If not the cops, then whom? How effective will any "accountability" be when the president is holding a huge indoor rally in Tulsa (over the objections of local public health), is disparaging of both social distancing and mask use and is fudging or cherry picking case counts? For contrast, among Iowa and its border states only Missouri has not cancelled their state fair, and they will apparently maintain only their agricultural exhibits.

The CDC published a scary article in Morbidity and Mortality Weekly Report. Two people with mild COVID-19 attended church events on three days. They infected 35 of 92 attendees, with three subsequent deaths. Those 35 transmitted 26 additional cases in the community with one death. This was a "super spreading" event, the risk for which only increases with larger events. Consider an affair with several hundred thousand attendees over five days. See what keeps us up at night?

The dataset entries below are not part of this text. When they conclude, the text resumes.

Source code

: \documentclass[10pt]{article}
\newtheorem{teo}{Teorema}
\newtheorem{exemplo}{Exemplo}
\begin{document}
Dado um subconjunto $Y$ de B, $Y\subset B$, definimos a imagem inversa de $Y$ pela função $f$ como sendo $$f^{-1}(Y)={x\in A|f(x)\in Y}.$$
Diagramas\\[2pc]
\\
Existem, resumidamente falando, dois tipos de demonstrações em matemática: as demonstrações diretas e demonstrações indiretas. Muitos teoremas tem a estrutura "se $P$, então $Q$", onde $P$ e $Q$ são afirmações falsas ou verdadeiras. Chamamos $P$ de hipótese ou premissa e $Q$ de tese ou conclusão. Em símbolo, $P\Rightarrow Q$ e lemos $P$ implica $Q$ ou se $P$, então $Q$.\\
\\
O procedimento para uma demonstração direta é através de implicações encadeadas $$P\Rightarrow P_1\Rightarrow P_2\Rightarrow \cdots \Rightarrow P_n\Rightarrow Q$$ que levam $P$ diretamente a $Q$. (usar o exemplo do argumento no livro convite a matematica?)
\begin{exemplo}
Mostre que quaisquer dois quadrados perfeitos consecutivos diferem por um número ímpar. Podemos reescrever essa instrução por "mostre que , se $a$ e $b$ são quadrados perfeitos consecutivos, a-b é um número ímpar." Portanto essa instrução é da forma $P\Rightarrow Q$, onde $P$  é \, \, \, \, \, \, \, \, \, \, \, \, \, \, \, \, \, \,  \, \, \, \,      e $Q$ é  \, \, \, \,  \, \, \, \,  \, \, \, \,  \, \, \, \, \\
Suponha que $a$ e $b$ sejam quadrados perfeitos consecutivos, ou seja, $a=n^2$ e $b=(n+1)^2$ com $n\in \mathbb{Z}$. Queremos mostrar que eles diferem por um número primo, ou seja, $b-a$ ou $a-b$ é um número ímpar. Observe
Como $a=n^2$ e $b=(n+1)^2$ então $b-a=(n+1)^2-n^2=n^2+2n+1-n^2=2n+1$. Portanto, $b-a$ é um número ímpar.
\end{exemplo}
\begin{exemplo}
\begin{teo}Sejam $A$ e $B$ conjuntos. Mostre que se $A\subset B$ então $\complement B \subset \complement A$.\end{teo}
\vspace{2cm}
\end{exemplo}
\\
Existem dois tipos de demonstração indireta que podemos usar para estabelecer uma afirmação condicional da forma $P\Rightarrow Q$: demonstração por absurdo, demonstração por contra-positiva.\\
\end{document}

Are outdoor events different than indoor? The recent mass protests will be informative since we know the risk of transmission outdoors is less than that indoors. Right now I have insufficient understanding and guidance about relative risks to know how to alter safety criteria for outdoor vs. indoor gatherings.

I have reviewed event plans with a number of folks. Without exception they are busting their butts to put reasonable plans on paper. Every bone in my body wants to find a way to reward their efforts but I am failing. Plausible accountability for compliance with safety measures is missing, but not because they don’t "get it". It’s because we don’t have a handle on how to assure it during a pandemic that is politicized and polarized. Without the ability to effectively monitor and assure adherence to public health safety recommendations, it is my opinion that mass gatherings should not go forward.

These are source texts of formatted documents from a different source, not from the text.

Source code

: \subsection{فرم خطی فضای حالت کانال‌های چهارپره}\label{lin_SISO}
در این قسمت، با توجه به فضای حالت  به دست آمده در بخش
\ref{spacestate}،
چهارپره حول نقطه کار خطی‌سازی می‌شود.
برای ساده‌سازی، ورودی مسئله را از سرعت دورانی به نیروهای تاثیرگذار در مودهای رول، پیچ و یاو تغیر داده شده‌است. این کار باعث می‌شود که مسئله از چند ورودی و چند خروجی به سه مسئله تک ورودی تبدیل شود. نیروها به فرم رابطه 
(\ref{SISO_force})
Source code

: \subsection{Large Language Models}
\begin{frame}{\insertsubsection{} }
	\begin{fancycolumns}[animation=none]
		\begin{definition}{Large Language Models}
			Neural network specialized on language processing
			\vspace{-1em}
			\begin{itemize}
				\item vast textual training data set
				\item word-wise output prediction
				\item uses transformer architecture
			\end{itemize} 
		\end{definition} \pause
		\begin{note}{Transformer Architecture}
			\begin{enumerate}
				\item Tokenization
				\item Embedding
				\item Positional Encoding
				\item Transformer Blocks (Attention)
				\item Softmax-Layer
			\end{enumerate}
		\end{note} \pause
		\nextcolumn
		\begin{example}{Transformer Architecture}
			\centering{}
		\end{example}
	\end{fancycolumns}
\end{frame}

Reopening has advanced (too fast) across the southern states and sunbelt. COVID-19 cases are climbing — not just test positives found with more testing, but hospital admissions that clearly reflect increasing illness. Our blood center is being asked to share COVID-19 convalescent plasma with our sister centers in Texas.

Moving into summer the compulsion to get out and play will grow. How much should we tempt fate? For what benefit? My priorities right now are to reach fall maintaining our current local control of COVID-19. Our hospitals will stay functional into the flu season and our kids can resume their education. I am going to live without the rest for now — I haven’t gone into a bar yet, much less to a mass gathering. My lovely bride finds it disorienting that I would channel Nancy Reagan, but I will "just say no" to attending any of these events for now. You should too, especially if, like me, you are at increased risk for bad outcomes from COVID-19 or are in contact with someone who is.

Louis M. Katz, MD, is medical director of the Scott County Health Department.